▶ **STORED DATA**
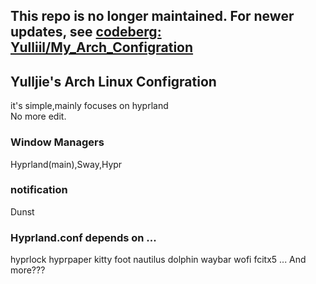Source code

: ## This repo is no longer maintained. For newer updates, see [codeberg: Yulliil/My_Arch_Configration](https://codeberg.org/Yulliil/My_Arch_Configration)

## Yulljie's Arch Linux Configration
it's simple,mainly focuses on hyprland  
No more edit.

### Window Managers
Hyprland(main),Sway,Hypr

### notification
Dunst

### Hyprland.conf depends on ...
hyprlock hyprpaper kitty foot nautilus dolphin waybar wofi fcitx5 ...
And more???
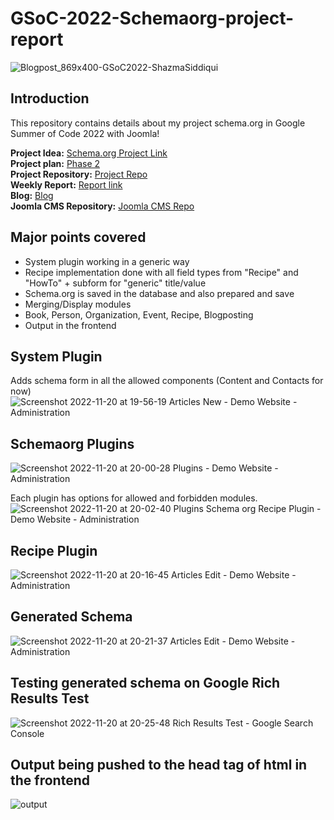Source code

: # GSoC-2022-Schemaorg-project-report

![Blogpost_869x400-GSoC2022-ShazmaSiddiqui](https://user-images.githubusercontent.com/43249198/202900638-503d45fe-3f92-43d5-854f-302c283debf6.png)

## Introduction
This repository contains details about my project schema.org in Google Summer of Code 2022 with Joomla!

**Project Idea:** [Schema.org Project Link](https://docs.joomla.org/GSoC_2022_Project_Ideas#Project_V:_Schema.org)  
**Project plan:** [Phase 2](https://docs.google.com/document/d/1gkzeRM99KB4mSkCpfc1A-PGgIB7vIKf43CdvI2yGUts/edit)  
**Project Repository:** [Project Repo](https://github.com/joomla-projects/gsoc22_schema.org/tree/dev)  
**Weekly Report:** [Report link](https://volunteers.joomla.org/teams/gsoc-2022-schema-org)  
**Blog:** [Blog](https://community.joomla.org/gsoc-2022/gsoc-project-shazma-siddiqui-schema-org.html)  
**Joomla CMS Repository:** [Joomla CMS Repo](https://github.com/joomla/joomla-cms) 

## Major points covered

- System plugin working in a generic way
- Recipe implementation done with all field types from "Recipe" and "HowTo" + subform for "generic" title/value
- Schema.org is saved in the database and also prepared and save
- Merging/Display modules
- Book, Person, Organization, Event, Recipe, Blogposting
- Output in the frontend

## System Plugin 
Adds schema form in all the allowed components (Content and Contacts for now)  
![Screenshot 2022-11-20 at 19-56-19 Articles New - Demo Website - Administration](https://user-images.githubusercontent.com/43249198/202907884-bf32809a-e94d-42eb-b6e7-d901680cc444.png)

## Schemaorg Plugins
![Screenshot 2022-11-20 at 20-00-28 Plugins - Demo Website - Administration](https://user-images.githubusercontent.com/43249198/202907987-bf7ae045-8516-48fb-9b8f-e2f5f0fe6fdc.png)

Each plugin has options for allowed and forbidden modules.
![Screenshot 2022-11-20 at 20-02-40 Plugins Schema org Recipe Plugin - Demo Website - Administration](https://user-images.githubusercontent.com/43249198/202908115-31e6917b-2897-4b32-9dee-fa87bdef34d2.png)

## Recipe Plugin

![Screenshot 2022-11-20 at 20-16-45 Articles Edit - Demo Website - Administration](https://user-images.githubusercontent.com/43249198/202908944-710bc961-cbd8-4c79-80a7-430a64d6bd09.png)

## Generated Schema

![Screenshot 2022-11-20 at 20-21-37 Articles Edit - Demo Website - Administration](https://user-images.githubusercontent.com/43249198/202909101-647eb034-00bc-4da8-b42e-9e9b3f481cb7.png)

## Testing generated schema on Google Rich Results Test

![Screenshot 2022-11-20 at 20-25-48 Rich Results Test - Google Search Console](https://user-images.githubusercontent.com/43249198/202909204-1fa735ea-ac8a-432c-9208-2720a99b16a4.png)

## Output being pushed to the head tag of html in the frontend

![output](https://user-images.githubusercontent.com/43249198/202909495-e80be727-3a20-4c8d-8a18-be6aa129bc28.png)




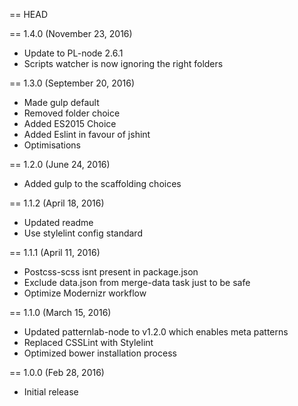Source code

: == HEAD

== 1.4.0 (November 23, 2016)

* Update to PL-node 2.6.1
* Scripts watcher is now ignoring the right folders

== 1.3.0 (September 20, 2016)

* Made gulp default
* Removed folder choice
* Added ES2015 Choice
* Added Eslint in favour of jshint
* Optimisations

== 1.2.0 (June 24, 2016)

* Added gulp to the scaffolding choices

== 1.1.2 (April 18, 2016)

* Updated readme
* Use stylelint config standard

== 1.1.1 (April 11, 2016)

* Postcss-scss isnt present in package.json
* Exclude data.json from merge-data task just to be safe
* Optimize Modernizr workflow

== 1.1.0 (March 15, 2016)

* Updated patternlab-node to v1.2.0 which enables meta patterns
* Replaced CSSLint with Stylelint
* Optimized bower installation process

== 1.0.0 (Feb 28, 2016)

* Initial release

▶ **WHAT YOU NEED TO DO**
Each line of the data that has the string "Articles" counts once; give the total and nothing else.

▶ **WRITTEN RESPONSE**
3